- **TO DO**
Without including any picture, write out the entries exactly as they stand.

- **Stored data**

((

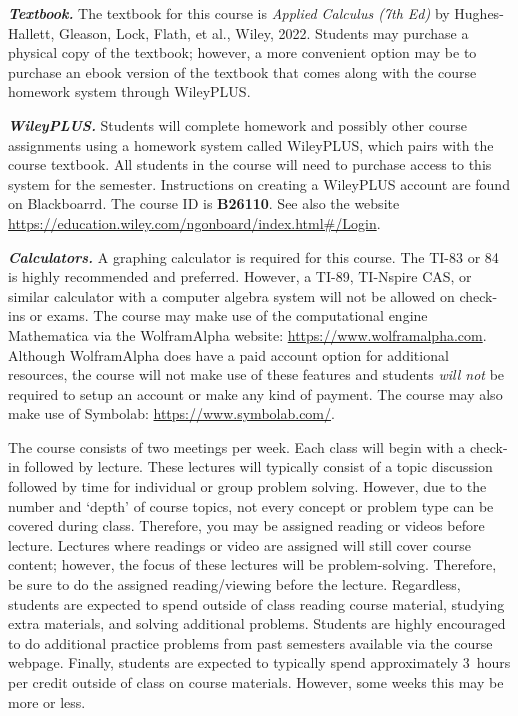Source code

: \documentclass[11pt,letterpaper]{article}
\begin{document}

{\itshape\bfseries\color{scred}Textbook.} The textbook for this course is {\itshape Applied Calculus (7th Ed)} by Hughes-Hallett, Gleason, Lock, Flath, et al., Wiley, 2022. Students may purchase a physical copy of the textbook; however, a more convenient option may be to purchase an ebook version of the textbook that comes along with the course homework system through WileyPLUS. \pspace

{\itshape\bfseries\color{scred}WileyPLUS.} Students will complete homework and possibly other course assignments using a homework system called WileyPLUS, which pairs with the course textbook. All students in the course will need to purchase access to this system for the semester. Instructions on creating a WileyPLUS account are found on Blackboarrd. The course ID is \textbf{B26110}. See also the website \url{https://education.wiley.com/ngonboard/index.html\#/Login}. \pspace

{\itshape\bfseries\color{scred}Calculators.} A graphing calculator is required for this course. The TI-83 or 84 is highly recommended and preferred. However, a TI-89, TI-Nspire CAS, or similar calculator with a computer algebra system will not be allowed on check-ins or exams. The course may make use of the computational engine Mathematica via the WolframAlpha website: \url{https://www.wolframalpha.com}. Although WolframAlpha does have a paid account option for additional resources, the course will not make use of these features and students {\itshape will not} be required to setup an account or make any kind of payment. The course may also make use of Symbolab: \url{https://www.symbolab.com/}. 
\sectionbreak




The course consists of two meetings per week. Each class will begin with a check-in followed by lecture. These lectures will typically consist of a topic discussion followed by time for individual or group problem solving. However, due to the number and `depth' of course topics, not every concept or problem type can be covered during class. Therefore, you may be assigned reading or videos before lecture. Lectures where readings or video are assigned will still cover course content; however, the focus of these lectures will be problem-solving. Therefore, be sure to do the assigned reading/viewing before the lecture. Regardless, students are expected to spend outside of class reading course material, studying extra materials, and solving additional problems. Students are highly encouraged to do additional practice problems from past semesters available via the course webpage. Finally, students are expected to typically spend approximately 3~hours per credit outside of class on course materials. However, some weeks this may be more or less. 
\sectionbreak
\end{document}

))

- **EXPECTED ANSWER**
Source code

: \documentclass[11pt,letterpaper]{article}
\begin{document}

{\itshape\bfseries\color{scred}Textbook.} The textbook for this course is {\itshape Applied Calculus (7th Ed)} by Hughes-Hallett, Gleason, Lock, Flath, et al., Wiley, 2022. Students may purchase a physical copy of the textbook; however, a more convenient option may be to purchase an ebook version of the textbook that comes along with the course homework system through WileyPLUS. \pspace

{\itshape\bfseries\color{scred}WileyPLUS.} Students will complete homework and possibly other course assignments using a homework system called WileyPLUS, which pairs with the course textbook. All students in the course will need to purchase access to this system for the semester. Instructions on creating a WileyPLUS account are found on Blackboarrd. The course ID is \textbf{B26110}. See also the website \url{https://education.wiley.com/ngonboard/index.html\#/Login}. \pspace

{\itshape\bfseries\color{scred}Calculators.} A graphing calculator is required for this course. The TI-83 or 84 is highly recommended and preferred. However, a TI-89, TI-Nspire CAS, or similar calculator with a computer algebra system will not be allowed on check-ins or exams. The course may make use of the computational engine Mathematica via the WolframAlpha website: \url{https://www.wolframalpha.com}. Although WolframAlpha does have a paid account option for additional resources, the course will not make use of these features and students {\itshape will not} be required to setup an account or make any kind of payment. The course may also make use of Symbolab: \url{https://www.symbolab.com/}. 
\sectionbreak




The course consists of two meetings per week. Each class will begin with a check-in followed by lecture. These lectures will typically consist of a topic discussion followed by time for individual or group problem solving. However, due to the number and `depth' of course topics, not every concept or problem type can be covered during class. Therefore, you may be assigned reading or videos before lecture. Lectures where readings or video are assigned will still cover course content; however, the focus of these lectures will be problem-solving. Therefore, be sure to do the assigned reading/viewing before the lecture. Regardless, students are expected to spend outside of class reading course material, studying extra materials, and solving additional problems. Students are highly encouraged to do additional practice problems from past semesters available via the course webpage. Finally, students are expected to typically spend approximately 3~hours per credit outside of class on course materials. However, some weeks this may be more or less. 
\sectionbreak
\end{document}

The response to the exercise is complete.